--- Task directions ---
Having read the records, set them all down exactly as they appear.

--- Provided material ---
※

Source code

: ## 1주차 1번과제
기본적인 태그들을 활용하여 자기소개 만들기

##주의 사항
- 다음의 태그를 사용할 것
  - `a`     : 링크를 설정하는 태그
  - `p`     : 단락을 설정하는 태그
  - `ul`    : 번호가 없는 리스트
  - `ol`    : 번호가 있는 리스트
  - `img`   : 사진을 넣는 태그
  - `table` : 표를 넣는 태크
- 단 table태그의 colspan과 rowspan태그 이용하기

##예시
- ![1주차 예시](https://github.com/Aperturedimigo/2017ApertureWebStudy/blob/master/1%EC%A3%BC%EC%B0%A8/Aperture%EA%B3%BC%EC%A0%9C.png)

※

--- Answer ---
Source code

: ## 1주차 1번과제
기본적인 태그들을 활용하여 자기소개 만들기

##주의 사항
- 다음의 태그를 사용할 것
  - `a`     : 링크를 설정하는 태그
  - `p`     : 단락을 설정하는 태그
  - `ul`    : 번호가 없는 리스트
  - `ol`    : 번호가 있는 리스트
  - `img`   : 사진을 넣는 태그
  - `table` : 표를 넣는 태크
- 단 table태그의 colspan과 rowspan태그 이용하기

##예시
- ![1주차 예시](https://github.com/Aperturedimigo/2017ApertureWebStudy/blob/master/1%EC%A3%BC%EC%B0%A8/Aperture%EA%B3%BC%EC%A0%9C.png)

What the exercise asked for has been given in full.